House debates
Wednesday, 28 March 2018
Constituency Statements
Petition: Spinal Muscular Atrophy
10:06 am
Anthony Byrne (Holt, Australian Labor Party) Share this | Link to this | Hansard source
I table a petition from Spinal Muscular Atrophy Australia with 11,201 signatories. It has been considered and approved by the Standing Committee on Petitions.
The petition read as follows—
To save lives and radically improve the quality of life for all patients with Spinal Muscular Atrophy (SMA), the childhood version of Motor Neurone Disease. It is requested that the Australian Government urgently fast track the availability of the life-saving drug nusinersen (Spinraza) on to the PBS list for all patients with Spinal Muscular Atrophy by June 2018. This time frame is critical because SMA is a progressive disease. Timely access to this treatment will mean the difference between living and dying, walking or not walking and either minimising the loss of motor function or rapidly losing the motor function that allows people to have any independent quality of life. This is the first and only treatment worldwide for this rare disease population.

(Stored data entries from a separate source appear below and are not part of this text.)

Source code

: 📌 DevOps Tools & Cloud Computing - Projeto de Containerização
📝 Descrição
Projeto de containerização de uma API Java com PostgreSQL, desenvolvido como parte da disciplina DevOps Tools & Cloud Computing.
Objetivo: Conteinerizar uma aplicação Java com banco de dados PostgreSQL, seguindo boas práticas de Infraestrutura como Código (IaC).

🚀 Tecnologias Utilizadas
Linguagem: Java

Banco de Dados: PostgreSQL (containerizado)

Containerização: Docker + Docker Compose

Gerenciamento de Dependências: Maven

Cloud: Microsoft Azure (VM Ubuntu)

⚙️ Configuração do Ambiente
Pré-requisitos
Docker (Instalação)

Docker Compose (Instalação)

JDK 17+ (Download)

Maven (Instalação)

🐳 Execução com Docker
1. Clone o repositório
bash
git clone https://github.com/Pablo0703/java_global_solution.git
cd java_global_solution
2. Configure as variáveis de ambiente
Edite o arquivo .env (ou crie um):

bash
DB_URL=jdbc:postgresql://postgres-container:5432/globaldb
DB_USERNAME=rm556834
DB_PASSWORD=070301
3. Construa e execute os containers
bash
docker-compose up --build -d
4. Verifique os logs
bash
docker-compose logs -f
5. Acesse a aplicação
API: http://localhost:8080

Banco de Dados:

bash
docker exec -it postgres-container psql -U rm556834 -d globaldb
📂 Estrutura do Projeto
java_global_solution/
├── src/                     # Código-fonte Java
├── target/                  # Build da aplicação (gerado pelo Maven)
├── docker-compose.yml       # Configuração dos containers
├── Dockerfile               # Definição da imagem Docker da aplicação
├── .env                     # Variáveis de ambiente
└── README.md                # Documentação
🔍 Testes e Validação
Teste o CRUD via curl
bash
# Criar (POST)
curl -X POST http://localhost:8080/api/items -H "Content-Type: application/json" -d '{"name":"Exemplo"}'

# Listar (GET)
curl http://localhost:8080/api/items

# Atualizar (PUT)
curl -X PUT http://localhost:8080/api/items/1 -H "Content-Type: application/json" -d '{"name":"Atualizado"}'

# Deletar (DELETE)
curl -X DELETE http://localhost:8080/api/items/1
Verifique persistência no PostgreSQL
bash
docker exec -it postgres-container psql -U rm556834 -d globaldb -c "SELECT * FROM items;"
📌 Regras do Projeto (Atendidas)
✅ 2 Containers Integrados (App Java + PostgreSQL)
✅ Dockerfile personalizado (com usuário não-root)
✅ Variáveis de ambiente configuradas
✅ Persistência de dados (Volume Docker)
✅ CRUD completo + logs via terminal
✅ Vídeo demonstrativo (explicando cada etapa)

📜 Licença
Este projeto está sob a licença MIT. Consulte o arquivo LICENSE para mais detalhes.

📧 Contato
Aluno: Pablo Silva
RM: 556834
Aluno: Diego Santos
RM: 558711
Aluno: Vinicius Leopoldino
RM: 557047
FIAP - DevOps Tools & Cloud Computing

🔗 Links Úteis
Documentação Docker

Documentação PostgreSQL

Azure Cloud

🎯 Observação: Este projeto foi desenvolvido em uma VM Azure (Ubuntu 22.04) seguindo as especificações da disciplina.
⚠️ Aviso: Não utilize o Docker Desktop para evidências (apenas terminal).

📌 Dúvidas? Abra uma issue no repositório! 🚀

The SMA Community requests that the Australian Government approves nusinersen (Spinraza) for PBS listing for all patients with Spinal Muscular Atrophy by June 2018, outside of the normal Pharmaceutical Benefits Advisory Committee meeting dates. This action would ensure that families within this rare disease population could gain timely access to urgent life-saving treatment and radically improved quality of life for patients with SMA.

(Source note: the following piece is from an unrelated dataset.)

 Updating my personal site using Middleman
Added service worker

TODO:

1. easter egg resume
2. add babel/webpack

From 11,201 citizens (Petition No. EN0462)
Petition received.
SMA is the No. 1 genetic killer of infants under the age of three. It's the childhood version of motor neurone disease. I'm pleased to be able to table this petition, and I wish to congratulate Julie Cini on all of her hard work and persistence in campaigning on behalf of the SMA community: thank you. And thank you to the families who are here supporting her today.
An example of this tireless campaigning is the recent announcement by the Minister for Health proposing that the government will subsidise genetic testing to families to determine if they are carriers of diseases such as SMA. This announcement, however, is a long-term goal, with the minister admitting that this kind of universal access to genetic testing could take up to 10 years. We need to do something before that.

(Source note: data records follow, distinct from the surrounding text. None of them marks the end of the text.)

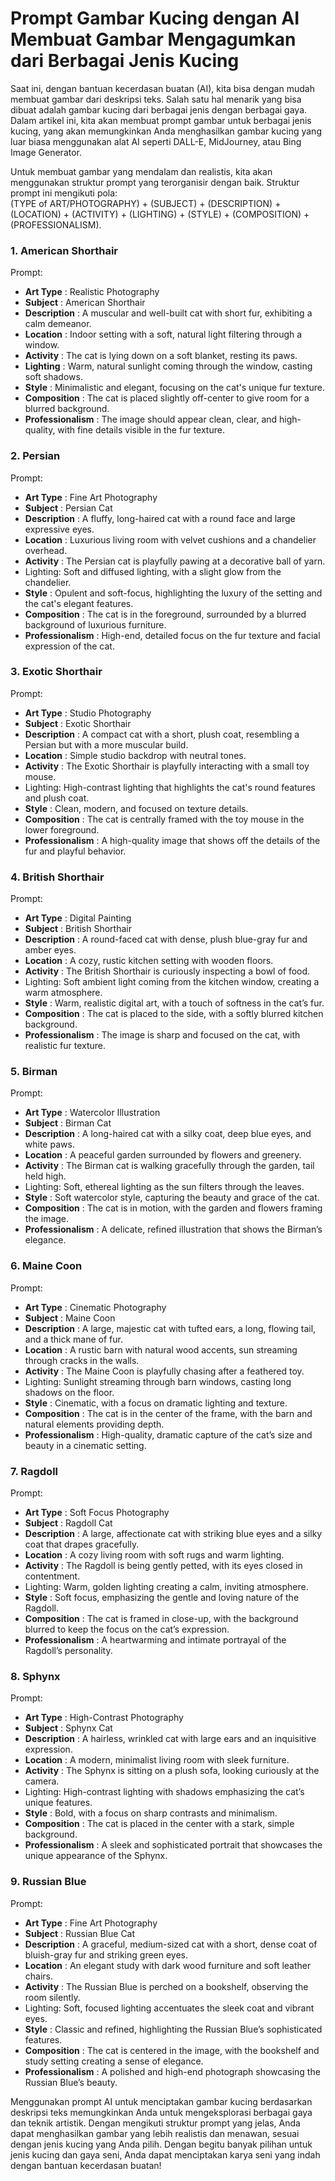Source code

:# Prompt Gambar Kucing dengan AI Membuat Gambar Mengagumkan dari Berbagai Jenis Kucing

Saat ini, dengan bantuan kecerdasan buatan (AI), kita bisa dengan mudah membuat gambar dari deskripsi teks. Salah satu hal menarik yang bisa dibuat adalah gambar kucing dari berbagai jenis dengan berbagai gaya. Dalam artikel ini, kita akan membuat prompt gambar untuk berbagai jenis kucing, yang akan memungkinkan Anda menghasilkan gambar kucing yang luar biasa menggunakan alat AI seperti DALL-E, MidJourney, atau Bing Image Generator.

Untuk membuat gambar yang mendalam dan realistis, kita akan menggunakan struktur prompt yang terorganisir dengan baik. Struktur prompt ini mengikuti pola:  
(TYPE of ART/PHOTOGRAPHY) + (SUBJECT) + (DESCRIPTION) + (LOCATION) + (ACTIVITY) + (LIGHTING) + (STYLE) + (COMPOSITION) + (PROFESSIONALISM).

### 1. American Shorthair

Prompt:
- **Art Type** : Realistic Photography
- **Subject** : American Shorthair
- **Description** : A muscular and well-built cat with short fur, exhibiting a calm demeanor.
- **Location** : Indoor setting with a soft, natural light filtering through a window.
- **Activity** : The cat is lying down on a soft blanket, resting its paws.
- **Lighting** : Warm, natural sunlight coming through the window, casting soft shadows.
- **Style** : Minimalistic and elegant, focusing on the cat's unique fur texture.
- **Composition** : The cat is placed slightly off-center to give room for a blurred background.
- **Professionalism** : The image should appear clean, clear, and high-quality, with fine details visible in the fur texture.

###  2. Persian

Prompt:
- **Art Type** : Fine Art Photography
- **Subject** : Persian Cat
- **Description** : A fluffy, long-haired cat with a round face and large expressive eyes.
- **Location** : Luxurious living room with velvet cushions and a chandelier overhead.
- **Activity** : The Persian cat is playfully pawing at a decorative ball of yarn.
- Lighting: Soft and diffused lighting, with a slight glow from the chandelier.
- **Style** : Opulent and soft-focus, highlighting the luxury of the setting and the cat's elegant features.
- **Composition** : The cat is in the foreground, surrounded by a blurred background of luxurious furniture.
- **Professionalism** : High-end, detailed focus on the fur texture and facial expression of the cat.

###  3. Exotic Shorthair

Prompt:
- **Art Type** : Studio Photography
- **Subject** : Exotic Shorthair
- **Description** : A compact cat with a short, plush coat, resembling a Persian but with a more muscular build.
- **Location** : Simple studio backdrop with neutral tones.
- **Activity** : The Exotic Shorthair is playfully interacting with a small toy mouse.
- Lighting: High-contrast lighting that highlights the cat's round features and plush coat.
- **Style** : Clean, modern, and focused on texture details.
- **Composition** : The cat is centrally framed with the toy mouse in the lower foreground.
- **Professionalism** : A high-quality image that shows off the details of the fur and playful behavior.

###  4. British Shorthair

Prompt:
- **Art Type** : Digital Painting
- **Subject** : British Shorthair
- **Description** : A round-faced cat with dense, plush blue-gray fur and amber eyes.
- **Location** : A cozy, rustic kitchen setting with wooden floors.
- **Activity** : The British Shorthair is curiously inspecting a bowl of food.
- Lighting: Soft ambient light coming from the kitchen window, creating a warm atmosphere.
- **Style** : Warm, realistic digital art, with a touch of softness in the cat’s fur.
- **Composition** : The cat is placed to the side, with a softly blurred kitchen background.
- **Professionalism** : The image is sharp and focused on the cat, with realistic fur texture.

###  5. Birman

Prompt:
- **Art Type** : Watercolor Illustration
- **Subject** : Birman Cat
- **Description** : A long-haired cat with a silky coat, deep blue eyes, and white paws.
- **Location** : A peaceful garden surrounded by flowers and greenery.
- **Activity** : The Birman cat is walking gracefully through the garden, tail held high.
- Lighting: Soft, ethereal lighting as the sun filters through the leaves.
- **Style** : Soft watercolor style, capturing the beauty and grace of the cat.
- **Composition** : The cat is in motion, with the garden and flowers framing the image.
- **Professionalism** : A delicate, refined illustration that shows the Birman’s elegance.

###  6. Maine Coon

Prompt:
- **Art Type** : Cinematic Photography
- **Subject** : Maine Coon
- **Description** : A large, majestic cat with tufted ears, a long, flowing tail, and a thick mane of fur.
- **Location** : A rustic barn with natural wood accents, sun streaming through cracks in the walls.
- **Activity** : The Maine Coon is playfully chasing after a feathered toy.
- Lighting: Sunlight streaming through barn windows, casting long shadows on the floor.
- **Style** : Cinematic, with a focus on dramatic lighting and texture.
- **Composition** : The cat is in the center of the frame, with the barn and natural elements providing depth.
- **Professionalism** : High-quality, dramatic capture of the cat’s size and beauty in a cinematic setting.

###  7. Ragdoll

Prompt:
- **Art Type** : Soft Focus Photography
- **Subject** : Ragdoll Cat
- **Description** : A large, affectionate cat with striking blue eyes and a silky coat that drapes gracefully.
- **Location** : A cozy living room with soft rugs and warm lighting.
- **Activity** : The Ragdoll is being gently petted, with its eyes closed in contentment.
- Lighting: Warm, golden lighting creating a calm, inviting atmosphere.
- **Style** : Soft focus, emphasizing the gentle and loving nature of the Ragdoll.
- **Composition** : The cat is framed in close-up, with the background blurred to keep the focus on the cat’s expression.
- **Professionalism** : A heartwarming and intimate portrayal of the Ragdoll’s personality.

###  8. Sphynx

Prompt:
- **Art Type** : High-Contrast Photography
- **Subject** : Sphynx Cat
- **Description** : A hairless, wrinkled cat with large ears and an inquisitive expression.
- **Location** : A modern, minimalist living room with sleek furniture.
- **Activity** : The Sphynx is sitting on a plush sofa, looking curiously at the camera.
- Lighting: High-contrast lighting with shadows emphasizing the cat’s unique features.
- **Style** : Bold, with a focus on sharp contrasts and minimalism.
- **Composition** : The cat is placed in the center with a stark, simple background.
- **Professionalism** : A sleek and sophisticated portrait that showcases the unique appearance of the Sphynx.

###  9. Russian Blue

Prompt:
- **Art Type** : Fine Art Photography
- **Subject** : Russian Blue Cat
- **Description** : A graceful, medium-sized cat with a short, dense coat of bluish-gray fur and striking green eyes.
- **Location** : An elegant study with dark wood furniture and soft leather chairs.
- **Activity** : The Russian Blue is perched on a bookshelf, observing the room silently.
- Lighting: Soft, focused lighting accentuates the sleek coat and vibrant eyes.
- **Style** : Classic and refined, highlighting the Russian Blue’s sophisticated features.
- **Composition** : The cat is centered in the image, with the bookshelf and study setting creating a sense of elegance.
- **Professionalism** : A polished and high-end photograph showcasing the Russian Blue’s beauty.

Menggunakan prompt AI untuk menciptakan gambar kucing berdasarkan deskripsi teks memungkinkan Anda untuk mengeksplorasi berbagai gaya dan teknik artistik. Dengan mengikuti struktur prompt yang jelas, Anda dapat menghasilkan gambar yang lebih realistis dan menawan, sesuai dengan jenis kucing yang Anda pilih. Dengan begitu banyak pilihan untuk jenis kucing dan gaya seni, Anda dapat menciptakan karya seni yang indah dengan bantuan kecerdasan buatan!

As of today, 25 families have received access to nusinersen, known as Spinraza, which has changed their lives dramatically. The young children to whom this drug has been administered are now reaching developmental goals and experiencing a better overall quality of life. However, there are over 200 families, some of whom are here, that are still waiting to gain access to this life-changing treatment. Every day that passes without this drug means that parents have to watch their children's motor skills deteriorate—unable to do simple tasks, such as feed themselves, brush their teeth or even sit up unsupported. These families live in hope that one day soon they will be able to access this vital drug. Therefore, as I said, I'm pleased to present the petition to this house on behalf of the people standing behind me and those that will be listening.
The petition reads that they want to save the lives and radically improve the quality of lives for all patients with spinal muscular atrophy, the childhood version of motor neurone disease, and they request that the Australian government urgently fast-track the availability of the life-saving drug Spinraza onto the PBS list for all patients with spinal muscular atrophy by June 2018. This time frame is critical because SMA is a progressive disease. Timely access to this treatment will be literally the difference between living and dying, walking or not walking, and either minimising the loss of motor neurone function or rapidly losing the motor function that allows people to have any independent quality of life.
This is the first and only treatment worldwide for this rare disease population, as demonstrated by the people behind me and the 11,200 signatures. We need this drug. We need this drug on the market as soon as possible, and listed so that families like those behind me can have access to this life-saving drug.
Kevin Hogan (Page, National Party) Share this | Link to this | Hansard source
I thank the honourable member and I acknowledge our visitors in the gallery.